The purpose of the Audit Committee is to assist the Board of Directors of Gladstone Investment Corporation (the “Company”) in undertaking and fulfilling its oversight responsibilities in connection with:

(a)    reviewing the financial reports and other financial information prepared by the Company for submission to any governmental or regulatory body or the public and monitoring the integrity of such financial reports;

(b)   reviewing the Company’s systems of internal controls established for finance, accounting, legal compliance and ethics;

(c)    reviewing the Company’s accounting and financial reporting processes generally and the audits of the financial statements of the Company;

(d)   monitoring compliance with legal regulatory requirements;

(e)    monitoring the independence and performance of the Company’s independent public accountants; and

(f)     providing effective communication between the Board, senior and financial management and the Company’s independent public accountants.

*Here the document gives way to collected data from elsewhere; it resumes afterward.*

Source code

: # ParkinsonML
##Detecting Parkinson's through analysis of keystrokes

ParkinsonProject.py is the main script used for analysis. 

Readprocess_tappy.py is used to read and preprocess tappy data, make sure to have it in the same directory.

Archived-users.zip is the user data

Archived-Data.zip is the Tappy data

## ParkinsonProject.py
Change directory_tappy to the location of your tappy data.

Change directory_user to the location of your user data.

In discharging its oversight role, the Committee is empowered to investigate any matter brought to its attention with full power and all necessary resources to retain special legal, accounting or other consultants to advise the Committee.

Article II
MEMBERSHIP AND TERM

2.1.  Membership.

  The Audit Committee shall consist of at least three members of the Company’s Board of Directors.  Committee members shall meet the independence requirements of the Nasdaq Stock Market, Section 10A(m)(3) of the Securities Exchange Act of 1934 (the “Exchange Act”) and the rules and regulations of the Securities and Exchange Commission (“Commission”).  Accordingly,

(a)    The Committee shall be composed entirely of Directors who are not “interested persons” (as defined in the Investment Company Act of 1940);

(b)   Each member of the Committee must be an independent, non-executive director free from any relationship that, in the judgment of the Board, may interfere with the exercise of the member’s independence;

(c)    Each member of the Committee must not receive any payments from the Company other than in such member’s capacity as a director;

(d)   Each member of the Committee must be financially literate1 at the time of appointment to the Committee; and

(e)    At least one member of the Committee must have past employment experience in finance or accounting, requisite professional certification in accounting, or any other comparable experience or background which results in such individual’s financial sophistication, including being or having been a chief executive officer, chief financial officer or other senior officer with financial oversight responsibilities.

2.2.  Term. 

The members of the Committee shall be appointed for a one year term by the Board at its annual meeting.  Any vacancy occurring in the Committee shall be filled by the Board.  Any such Committee member so elected shall hold office for a term expiring at the Board’s next annual meeting.  Unless a Chairman of the Committee is designated by the Board, the members of the Committee will elect a Chairman by formal vote of the Committee’s full membership.

Article III
RELATIONSHIP WITH INDEPENDENT ACCOUNTANTS
 

The Company’s independent public accountants shall be accountable to the Committee.  The Committee will ascertain that the independent public accountants will be available to the full Board at least annually (and more frequently if deemed appropriate by the Committee) to provide the Board with a timely analysis of significant financial reporting issues.  The Committee will not engage the independent public accountants to perform any services set forth on Section 10(A)(g) of the Exchange Act.

Article IV
MEETINGS

The Committee shall meet on a regular basis and is empowered to hold special meetings, as circumstances require, all in accordance with the Company’s charter and bylaws.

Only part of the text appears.